Calling in the experts for social media

So you don’t have the time, inclination, or the ability to be a social media star. The problem is that most SME owners and managers are short of time.

Celia Hay, New Zealand School of Food and Wine owner. Photo / Natalie Slade
Celia Hay, New Zealand School of Food and Wine owner. Photo / Natalie Slade

Most don't have the time to become a master of social media, write AdWords campaigns, and build a website. The best way forward for them is to outsource.

There is plenty of 'How To' advice online and lots of books available through public libraries, says interactive and digital media director at Starcom Alex Radford. Unless, however, you're really passionate about social media then it's best left to the experts.

Like all aspects of business it makes sense to have an expert on the job. That could be a member of staff, or an agency.

Rebecca McLeod, who owns Made4Baby.co.nz, realised earlier this year that she needed to outsource her day-to-day social media presence. "I was trying to do it myself, but I just wasn't connecting (with people)," says McLeod, whose business sells babycare products.

McLeod tracked down a consultant who had experience with social media strategies for a baby-related business.

The consultant understands the Made4Baby customer base because she is a mother, says McLeod.

She posts on Made4Baby's Facebook page daily and interacts with mothers who engage with her. If a query arises that she can't answer for the company, she contacts McLeod.

The consultant has doubled the number of "likes" on the Made4Baby Facebook page in the four months she has managed it, says McLeod. The posts are being seen by many more potential customers. One posting had 11,000 people talking about it. Social media isn't about just pushing out marketing messages. Some of the most successful posts on Made4Baby's Facebook page have been motivational sayings that make mums at home feel good about themselves, and cute baby photographs, which are shared.
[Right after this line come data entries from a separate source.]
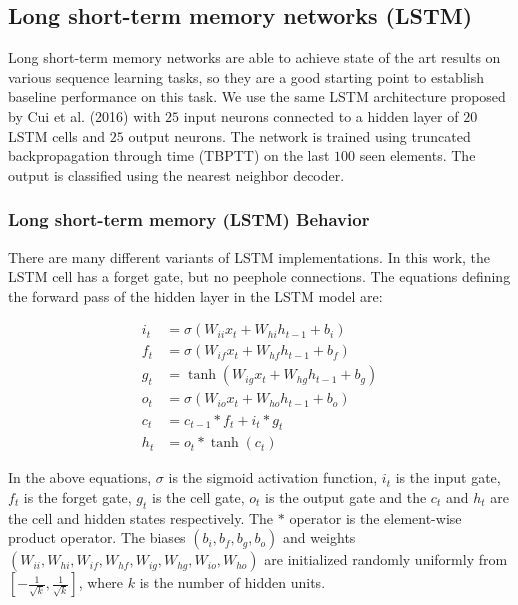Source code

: \documentclass{article}
\begin{document}
\subsection*{Long short-term memory networks (LSTM)}

Long short-term memory \cite{hochreiter1997long} networks are able to achieve state of the art results on various sequence learning tasks, so they are a good starting point to establish baseline performance on this task. We use the same LSTM architecture proposed by Cui et al. (2016) with $25$ input neurons connected to a hidden layer of $20$ LSTM cells and $25$ output neurons. The network is trained using truncated backpropagation through time (TBPTT) \cite{mozer1995focused, sutskever2013training} on the last $100$ seen elements. The output is classified using the nearest neighbor decoder.

\subsubsection*{Long short-term memory (LSTM) Behavior}
There are many different variants of LSTM implementations. In this work, the LSTM cell has a forget gate, but no peephole connections. The equations defining the forward pass of the hidden layer in the LSTM model are:

\begin{align}
    i_t &= \sigma\left(W_{ii}x_t + W_{hi}h_{t-1} + b_i\right)\\
    f_t &= \sigma\left(W_{if}x_t + W_{hf}h_{t-1} + b_f\right)\\
    g_t &= \tanh\left(W_{ig}x_t + W_{hg}h_{t-1} + b_g\right)\\
    o_t &= \sigma\left(W_{io}x_t + W_{ho}h_{t-1} + b_o\right)\\
    c_t &= c_{t-1}\ast f_t + i_t \ast g_t\\
    h_t &= o_t \ast \tanh\left(c_t\right)
\end{align}

In the above equations, $\sigma$ is the sigmoid activation function, $i_t$ is the input gate, $f_t$ is the forget gate, $g_t$ is the cell gate, $o_t$ is the output gate and the $c_t$ and $h_t$ are the cell and hidden states respectively. The $\ast$ operator is the element-wise product operator. The biases $\left(b_i, b_f, b_g, b_o\right)$ and weights $\left(W_{ii}, W_{hi}, W_{if}, W_{hf}, W_{ig}, W_{hg},W_{io}, W_{ho}\right)$ are initialized randomly uniformly from $\left[-\frac{1}{\sqrt{k}}, \frac{1}{\sqrt{k}}\right]$, where $k$ is the number of hidden units. \cite{jozefowicz2015empirical} 
\end{document}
Even if the posting isn't about Made4Baby's products, it gets the company's name in front of a lot of potential customers, says McLeod.

Since McLeod outsourced her social media presence, online orders doubled - partly, she says, due to the business's Facebook activity.

Medium-size businesses sometimes fail to understand the importance of social media and therefore they don't commit sufficient expenditure, says Craig Garner.

It makes sense for the organisations to use specialist agencies for their social media marketing, he believes.

"If you engage someone from outside you ensure that they are focussed and they have the experience. They know the platforms, they know the tricks and they focus on ensuring it works."

Don't, however, hand over the whole lot to an agency, he adds. Keep the content creation in-house. A third party agency may not be able to reflect your brand's personality adequately online.

Social media agencies abound. There are, however, cowboys in the marketplace that should be avoided - especially if they're based overseas. They may bamboozle the business owner with dubious facts and figures, or claim that they'll get you a gazillion followers.

Business owners need to be very clear about what they expect from a campaign. They should be looking carefully at the Insights tab on their Facebook page and the metrics pages on other social media sites to ensure their agency is doing a good job. Google Analytics can help them analyse traffic from social media sites to a business website. These metrics tell a business just how successful their campaigns are.

Beware, however. It's not all about likes and followers. The "reach" of a Facebook post is far more important than the simple number of likes. Reach measures the number of people who received impressions of a post.

Celia Hay, owner of the New Zealand School of Food and Wine, was one business owner who didn't feel that she got value for money from her social media campaign through a marketing agency called Traff1k.

Hay became concerned when she discovered two months into the campaign that more than a third of the "likes" on her Facebook page were from Turkey, and the most common demographic was 13- to 17-year-old girls. She was concerned the "likes" were being bought or created by bots that aren't real people. What's more, a large number of the Twitter followers from the campaign came from Brazil.

She is locked in a battle with the agency that says the campaign was a success and that the Turkish likes were a blip.